After two years she deposited us in a convent in the hills so she could better concentrate on trying to curtail Father's increasingly hair-raising attempts at escape. Until that blessed moment when he broke his arm in several places and she prevailed upon a revolutionary doctor to personally set the arm. Upright. For months Father was frozen in the posture of a policeman stopping traffic because Mother feared her husband's height and his hell-raising temperament would make him an easy target for recapture and deportation.
Meanwhile Father was using his jail years to improve his cooking and his chess game, and to hatch schemes for destroying the British Empire. The plot dearest to his heart required him to become a textile magnate. Apparently textile factories used the same dyes and chemicals that were required for the manufacture of currency. Father was convinced that within six months of his release he could flood the subcontinent in such a tidal wave of counterfeit currency it would drown the British Raj.
Many years later, when India had been an independent country so long it was difficult to even imagine a British Empire, I telephoned my parents from Europe to say I was expecting a child. They were enthusiastic in their congratulations and demanded that I return to India for the birth. But of the long conversation, I only remember the succinct observation "Then at least we will have lived to see our first grandchild born on Indian soil."
That remark made me realize for the first time that my husband and myself had not been born citizens of a free India.
In an attempt to understand what it felt like on a day-to- day basis to be a colonized people, I asked my mother, "What is your worst memory of living under British rule?"
"My worst memory?"
My mother considered her answer for so long I thought she was sifting through memories too painful to express. My father's imprisonment; herself running from one official to another trying to gain his release; sending her children off when they were still babies to live in boarding schools; deciding which of so many humiliating expediences had been the most humiliating.
Finally she said, "When I was sixteen years old I remember walking down the railway platform with my father's oldest retainer to board a train to Lahore. Suddenly an Englishwoman sitting in a railway carriage put her hand through the window and pulled off the old man's turban. I was horrified that she could so casually insult such a dignified old man! I stood there thinking of the filthiest abuse I knew in English. Then I shouted up at her, 'How dare you? You old hag!' "
"Did the police come for you?" I asked.
"Police? What are you talking about? This Englishwoman looked at me through the train window. She had red hair. And she said, 'My dear, one day you will be an old hag, too.' That is my worst memory of the British Raj." So I asked my father what his worst memory of the Raj had been. I expected him to tell me of his school days when an irate police sergeant, for no particular reason except perhaps the heat, had smashed a truncheon on his head, splitting his scalp in a five-inch gash. Or similar experiences, not so much for the pain inflicted as for the impotence of not being able to respond. Or at the very least, the months he had spent in solitary confinement.
Instead, Father said, "Once I was asked to fly a British colonel and his adjutant to the North West Frontier.

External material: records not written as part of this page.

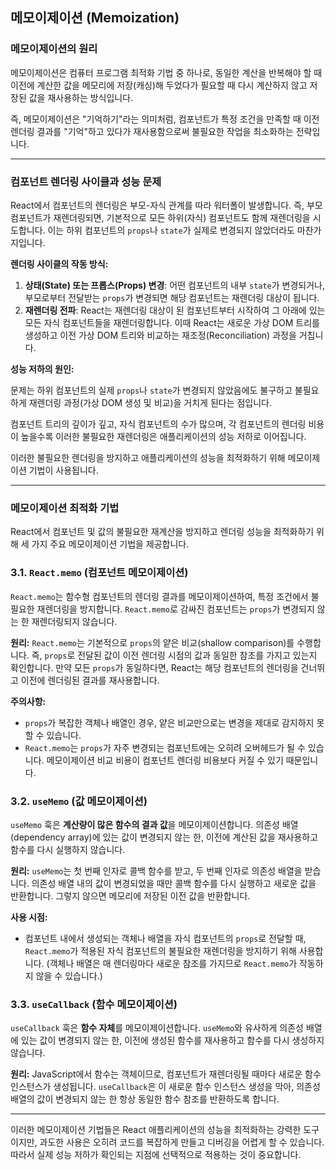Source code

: ## 메모이제이션 (Memoization)

### 메모이제이션의 원리

메모이제이션은 컴퓨터 프로그램 최적화 기법 중 하나로, 동일한 계산을 반복해야 할 때 이전에 계산한 값을 메모리에 저장(캐싱)해 두었다가 필요할 때 다시 계산하지 않고 저장된 값을 재사용하는 방식입니다.

즉, 메모이제이션은 "기억하기"라는 의미처럼, 컴포넌트가 특정 조건을 만족할 때 이전 렌더링 결과를 "기억"하고 있다가 재사용함으로써 불필요한 작업을 최소화하는 전략입니다.

---

### 컴포넌트 렌더링 사이클과 성능 문제

React에서 컴포넌트의 렌더링은 부모-자식 관계를 따라 워터폴이 발생합니다. 즉, 부모 컴포넌트가 재렌더링되면, 기본적으로 모든 하위(자식) 컴포넌트도 함께 재렌더링을 시도합니다. 이는 하위 컴포넌트의 `props`나 `state`가 실제로 변경되지 않았더라도 마찬가지입니다.

**렌더링 사이클의 작동 방식:**

1.  **상태(State) 또는 프롭스(Props) 변경**: 어떤 컴포넌트의 내부 `state`가 변경되거나, 부모로부터 전달받는 `props`가 변경되면 해당 컴포넌트는 재렌더링 대상이 됩니다.
2.  **재렌더링 전파**: React는 재렌더링 대상이 된 컴포넌트부터 시작하여 그 아래에 있는 모든 자식 컴포넌트들을 재렌더링합니다. 이때 React는 새로운 가상 DOM 트리를 생성하고 이전 가상 DOM 트리와 비교하는 재조정(Reconciliation) 과정을 거칩니다.

**성능 저하의 원인:**

문제는 하위 컴포넌트의 실제 `props`나 `state`가 변경되지 않았음에도 불구하고 불필요하게 재렌더링 과정(가상 DOM 생성 및 비교)을 거치게 된다는 점입니다.

컴포넌트 트리의 깊이가 깊고, 자식 컴포넌트의 수가 많으며, 각 컴포넌트의 렌더링 비용이 높을수록 이러한 불필요한 재렌더링은 애플리케이션의 성능 저하로 이어집니다.

이러한 불필요한 렌더링을 방지하고 애플리케이션의 성능을 최적화하기 위해 메모이제이션 기법이 사용됩니다.

---

### 메모이제이션 최적화 기법

React에서 컴포넌트 및 값의 불필요한 재계산을 방지하고 렌더링 성능을 최적화하기 위해 세 가지 주요 메모이제이션 기법을 제공합니다.

### 3.1. `React.memo` (컴포넌트 메모이제이션)

`React.memo`는 함수형 컴포넌트의 렌더링 결과를 메모이제이션하여, 특정 조건에서 불필요한 재렌더링을 방지합니다. `React.memo`로 감싸진 컴포넌트는 `props`가 변경되지 않는 한 재렌더링되지 않습니다.

**원리:** `React.memo`는 기본적으로 `props`의 얕은 비교(shallow comparison)를 수행합니다. 즉, `props`로 전달된 값이 이전 렌더링 시점의 값과 동일한 참조를 가지고 있는지 확인합니다. 만약 모든 `props`가 동일하다면, React는 해당 컴포넌트의 렌더링을 건너뛰고 이전에 렌더링된 결과를 재사용합니다.

**주의사항:**

- `props`가 복잡한 객체나 배열인 경우, 얕은 비교만으로는 변경을 제대로 감지하지 못할 수 있습니다.
- `React.memo`는 `props`가 자주 변경되는 컴포넌트에는 오히려 오버헤드가 될 수 있습니다. 메모이제이션 비교 비용이 컴포넌트 렌더링 비용보다 커질 수 있기 때문입니다.

### 3.2. `useMemo` (값 메모이제이션)

`useMemo` 훅은 **계산량이 많은 함수의 결과 값**을 메모이제이션합니다. 의존성 배열(dependency array)에 있는 값이 변경되지 않는 한, 이전에 계산된 값을 재사용하고 함수를 다시 실행하지 않습니다.

**원리:** `useMemo`는 첫 번째 인자로 콜백 함수를 받고, 두 번째 인자로 의존성 배열을 받습니다. 의존성 배열 내의 값이 변경되었을 때만 콜백 함수를 다시 실행하고 새로운 값을 반환합니다. 그렇지 않으면 메모리에 저장된 이전 값을 반환합니다.

**사용 시점:**

- 컴포넌트 내에서 생성되는 객체나 배열을 자식 컴포넌트의 `props`로 전달할 때, `React.memo`가 적용된 자식 컴포넌트의 불필요한 재렌더링을 방지하기 위해 사용합니다. (객체나 배열은 매 렌더링마다 새로운 참조를 가지므로 `React.memo`가 작동하지 않을 수 있습니다.)

### 3.3. `useCallback` (함수 메모이제이션)

`useCallback` 훅은 **함수 자체**를 메모이제이션합니다. `useMemo`와 유사하게 의존성 배열에 있는 값이 변경되지 않는 한, 이전에 생성된 함수를 재사용하고 함수를 다시 생성하지 않습니다.

**원리:** JavaScript에서 함수는 객체이므로, 컴포넌트가 재렌더링될 때마다 새로운 함수 인스턴스가 생성됩니다. `useCallback`은 이 새로운 함수 인스턴스 생성을 막아, 의존성 배열의 값이 변경되지 않는 한 항상 동일한 함수 참조를 반환하도록 합니다.

---

이러한 메모이제이션 기법들은 React 애플리케이션의 성능을 최적화하는 강력한 도구이지만, 과도한 사용은 오히려 코드를 복잡하게 만들고 디버깅을 어렵게 할 수 있습니다. 따라서 실제 성능 저하가 확인되는 지점에 선택적으로 적용하는 것이 중요합니다.
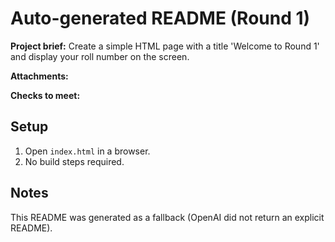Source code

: # Auto-generated README (Round 1)

**Project brief:** Create a simple HTML page with a title 'Welcome to Round 1' and display your roll number on the screen.

**Attachments:**


**Checks to meet:**


## Setup
1. Open `index.html` in a browser.
2. No build steps required.

## Notes
This README was generated as a fallback (OpenAI did not return an explicit README).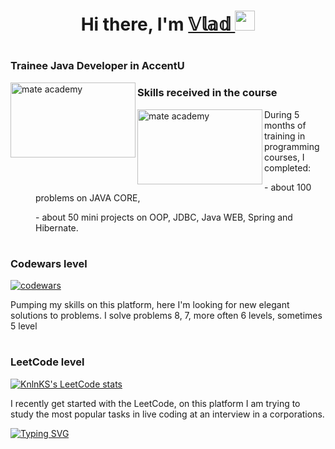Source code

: <h1 align="center">Hi there, I'm <a href="https://www.linkedin.com/in/vladyslav-sysa" title = "my LinkedIn" target="_blank">
𝕍𝕝𝕒𝕕 </a> 
<img src="https://github.com/blackcater/blackcater/raw/main/images/logo-golang.svg" height="32"/></h1>

<h1 align="left"> </h1>
<h3 align="left">Trainee Java Developer in AccentU</h3>
<body>
  <img src="https://user-images.githubusercontent.com/38344357/206547625-39dca177-4fd4-4c0f-8a82-234615c35684.png"  align="left" width="200" height="120"  title="mate academy"/>
 
</body>

<h3 align="left">Skills received in the course</h3>
<body>
  <img src="https://eduzorro.com/wp-content/uploads/2020/01/MA-logo_png-01.png"  align="left" width="200" height="120"  title="mate academy"/>
<p style="margin-left: 40px"> During 5 months of training in programming courses, I completed:</p>
<p style="margin-left: 40px"> - about 100 problems on JAVA CORE,</p>
<p style="margin-left: 40px"> - about 50 mini projects on OOP, JDBC, Java WEB, Spring and Hibernate.</p>
</body>

<h1 align="left"> </h1>
<h3 align="left">Codewars level</h3>

[![codewars](https://www.codewars.com/users/manglhorn/badges/large)](https://www.codewars.com/users/manglhorn) <p> Pumping my skills on this platform, here I'm looking for new elegant solutions to problems. I solve problems 8, 7, more often 6 levels, sometimes 5 level</p>

<h1 align="left"> </h1>
<h3 align="left">LeetCode level</h3>

[![KnlnKS's LeetCode stats](https://leetcode-stats-six.vercel.app/api?username=manglhorn&theme=dark)](https://github.com/KnlnKS/leetcode-stats)

I recently get started with the LeetCode, on this platform I am trying to study the most popular tasks in live coding at an interview in a corporations.

[![Typing SVG](https://readme-typing-svg.herokuapp.com/?lines=Invite+check+out+my+repositories;Further+more)](https://git.io/typing-svg)
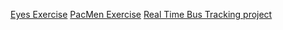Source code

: <a href="https://link1101.github.io/Eyes">Eyes Exercise</a>
<a href="https://link1101.github.io/PacMen">PacMen Exercise</a>
<a href="https://link1101.github.io/Real-Time-Bus-Tracking">Real Time Bus Tracking project</a>

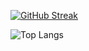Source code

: 

[![GitHub Streak](https://streak-stats.demolab.com?user=norf-90&theme=dark&hide_border=true&border_radius=30&card_width=300&ring=09EB26&currStreakLabel=EBEBEB)](https://git.io/streak-stats)

![Top Langs](https://github-readme-stats.vercel.app/api/top-langs/?username=norf90&size_weight=0.5&count_weight=0.5&theme=dark&hide_border=true&border_radius=30&card_width=300&ring=09EB26&currStreakLabel=EBEBEB)



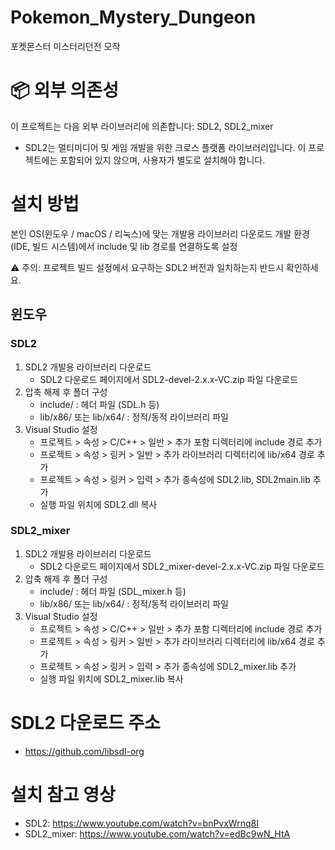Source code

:# Pokemon_Mystery_Dungeon
포켓몬스터 미스터리던전 모작

# 📦 외부 의존성
이 프로젝트는 다음 외부 라이브러리에 의존합니다: SDL2, SDL2_mixer
- SDL2는 멀티미디어 및 게임 개발을 위한 크로스 플랫폼 라이브러리입니다.
이 프로젝트에는 포함되어 있지 않으며, 사용자가 별도로 설치해야 합니다.

# 설치 방법
본인 OS(윈도우 / macOS / 리눅스)에 맞는 개발용 라이브러리 다운로드
개발 환경(IDE, 빌드 시스템)에서 include 및 lib 경로를 연결하도록 설정

⚠ 주의: 프로젝트 빌드 설정에서 요구하는 SDL2 버전과 일치하는지 반드시 확인하세요.
## 윈도우
### SDL2
1. SDL2 개발용 라이브러리 다운로드
    - SDL2 다운로드 페이지에서 SDL2-devel-2.x.x-VC.zip 파일 다운로드
2. 압축 해제 후 폴더 구성
    - include/ : 헤더 파일 (SDL.h 등)
    - lib/x86/ 또는 lib/x64/ : 정적/동적 라이브러리 파일
3. Visual Studio 설정
    - 프로젝트 > 속성 > C/C++ > 일반 > 추가 포함 디렉터리에 include 경로 추가
    - 프로젝트 > 속성 > 링커 > 일반 > 추가 라이브러리 디렉터리에 lib/x64 경로 추가
    - 프로젝트 > 속성 > 링커 > 입력 > 추가 종속성에 SDL2.lib, SDL2main.lib 추가
    - 실행 파일 위치에 SDL2.dll 복사

### SDL2_mixer
1. SDL2 개발용 라이브러리 다운로드
    - SDL2 다운로드 페이지에서 SDL2_mixer-devel-2.x.x-VC.zip 파일 다운로드
2. 압축 해제 후 폴더 구성
    - include/ : 헤더 파일 (SDL_mixer.h 등)
    - lib/x86/ 또는 lib/x64/ : 정적/동적 라이브러리 파일
3. Visual Studio 설정
    - 프로젝트 > 속성 > C/C++ > 일반 > 추가 포함 디렉터리에 include 경로 추가
    - 프로젝트 > 속성 > 링커 > 일반 > 추가 라이브러리 디렉터리에 lib/x64 경로 추가
    - 프로젝트 > 속성 > 링커 > 입력 > 추가 종속성에 SDL2_mixer.lib 추가
    - 실행 파일 위치에 SDL2_mixer.lib 복사

# SDL2 다운로드 주소
- https://github.com/libsdl-org

# 설치 참고 영상
- SDL2: https://www.youtube.com/watch?v=bnPvxWrnq8I
- SDL2_mixer: https://www.youtube.com/watch?v=edBc9wN_HtA
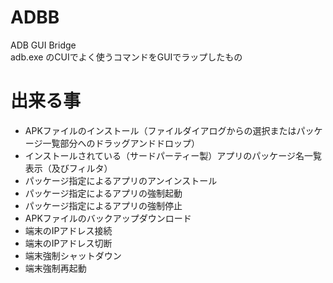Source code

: # ADBB
ADB GUI Bridge  
adb.exe のCUIでよく使うコマンドをGUIでラップしたもの

# 出来る事
- APKファイルのインストール（ファイルダイアログからの選択またはパッケージ一覧部分へのドラッグアンドドロップ）
- インストールされている（サードパーティー製）アプリのパッケージ名一覧表示（及びフィルタ）
- パッケージ指定によるアプリのアンインストール
- パッケージ指定によるアプリの強制起動
- パッケージ指定によるアプリの強制停止
- APKファイルのバックアップダウンロード
- 端末のIPアドレス接続
- 端末のIPアドレス切断
- 端末強制シャットダウン
- 端末強制再起動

As I was climbing into the cockpit he said very loudly, 'My God! I'm not going up in an airplane flown by a bloody native!' Of course, he didn't have any option. So I landed in a field about a hundred miles from Quetta, the hottest place in India during the summer. The colonel was sweating and abusing the natives, his face getting redder and redder in the sun. While his adjutant nodded obediently, I got back into the cockpit, told him to find someone who wasn't a bloody native to fly him, and took off, leaving him to walk to Quetta."
Over the years I have found no amount of wheedling can get my parents or their associates to talk about their suffering. They will speak passionately about the suffering of others. But the injustices they personally endured are simply brushed aside as part of the necessary price of becoming citizens of a free India. And whenever they talk about those years of nationalist
struggle they only joke and tell funny stories, as if it were bliss in that dawn to be alive but to be young were very heaven.
And perhaps it was. The nationalist movement broke so many of the shibboleths that constrained conventional Indian society. Women raised as my mother had been could never have hoped to live with such ease among so many extraordinary young men and women in an atmosphere of such excitement. It wasn't just the airplanes, the pistols, the deadly games of hide-and-seek with the police, the unchaperoned socializing between men and women. Their desire for freedom propelled them out of the confines of their sheltered lives and society's notions of respectable behavior into unknown worlds where they were forced to discover their own strengths.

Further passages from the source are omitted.